Cybersecurity and privacy risks are inherent in information and communications technology (ICT) products and services. Increasing their security is paramount to their continued use in governments and businesses around the world. Guidance based upon objective standards, best practices, and risk management techniques can help purchasers of these products and services make informed decisions to reduce their own risk. This breakthrough group will promote discussion and solicit feedback on its 2016 publication Purchasing Secure ICT Products and Services: A Buyers Guide, exploring ways to address the need for security standards in the procurement of ICT products and services.

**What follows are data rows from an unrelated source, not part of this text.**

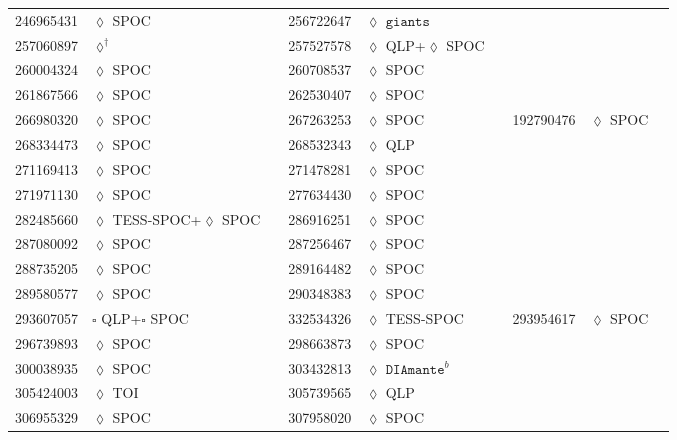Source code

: \begin{longtable}{llrllr}
246965431 & $\lozenge$ SPOC & \cite{TIC_348755728} & 256722647 & $\lozenge$ $\texttt{giants}$ & \cite{TIC_348835438} \\
257060897 & $\lozenge^\dagger$ & \cite{TIC_257060897} & 257527578 & $\lozenge$ QLP+$\lozenge$ SPOC & \cite{TIC_124029677} \\
260004324 & $\lozenge$ SPOC & \cite{TIC_103633434} & 260708537 & $\lozenge$ SPOC & \cite{TIC_260708537} \\
261867566 & $\lozenge$ SPOC & \cite{TIC_261867566} & 262530407 & $\lozenge$ SPOC & \cite{TIC_262530407} \\
266980320 & $\lozenge$ SPOC & \cite{TIC_70513361} & 267263253 & $\lozenge$ SPOC& \cite{TIC_267263253} & 192790476 & $\lozenge$ SPOC & \cite{TIC_428699140} \\
268334473 & $\lozenge$ SPOC & \cite{TIC_232540264} & 268532343 & $\lozenge$ QLP & \cite{TIC_268532343} \\
271169413 & $\lozenge$ SPOC & \cite{TIC_159418353} & 271478281 & $\lozenge$ SPOC & \cite{TIC_428699140} \\
271971130 & $\lozenge$ SPOC & \cite{TIC_271971130} & 277634430 & $\lozenge$ SPOC & \cite{TIC_159418353} \\
282485660 & $\lozenge$ TESS-SPOC+$\lozenge$ SPOC & \cite{TIC_282485660} & 286916251 & $\lozenge$ SPOC & \cite{TIC_232540264} \\
287080092 & $\lozenge$ SPOC & \cite{TIC_232540264} & 287256467 & $\lozenge$ SPOC & \cite{TIC_287256467} \\
288735205 & $\lozenge$ SPOC & \cite{TIC_288735205} & 289164482 & $\lozenge$ SPOC & \cite{TIC_348755728} \\
289580577 & $\lozenge$ SPOC & \cite{TIC_232540264} & 290348383 & $\lozenge$ SPOC & \cite{TIC_290348383} \\
293607057 & $\square$ QLP+$\square$ SPOC& \cite{TIC_293607057} & 332534326 & $\lozenge$ TESS-SPOC & \cite{TIC_332534326} & 293954617 & $\lozenge$ SPOC & \cite{TIC_293954617} \\
296739893 & $\lozenge$ SPOC & \cite{TIC_296739893} & 298663873 & $\lozenge$ SPOC & \cite{TIC_298663873} \\
300038935 & $\lozenge$ SPOC & \cite{TIC_300038935} & 303432813 & $\lozenge$ $\texttt{DIAmante}^b$ & \cite{TIC_303432813} \\
305424003 & $\lozenge$ TOI & \cite{TIC_154872375} & 305739565 & $\lozenge$ QLP & \cite{TIC_305739565} \\
306955329 & $\lozenge$ SPOC & \cite{TIC_232540264} & 307958020 & $\lozenge$ SPOC & \cite{TIC_307958020} \\

\end{longtable}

In September 2016, this breakthrough group published Purchasing Secure ICT Products and Services: A Buyers Guide, which outlines questions that ICT consumers can ask their suppliers to understand how to manage security risks, including supply chain risk, introduced into enterprises by commercial technology. This unique, breakthrough resource is intended for all organizations interested in acquiring more secure information and communications technology (ICT) products and services. The report has received wide media coverage and was featured in The Wall Street Journal. It was also presented at the Munich Security Conference's 4th Cyber Security Summit in Stanford, and at ITU Telecom World 2016.
This breakthrough group will continue to promote the Buyers Guide at meetings and in discussions with leaders around the world, focusing particularly on large buyers of ICT and standards bodies. It will also continuously solicit feedback to improve the coverage of the guide and its usability.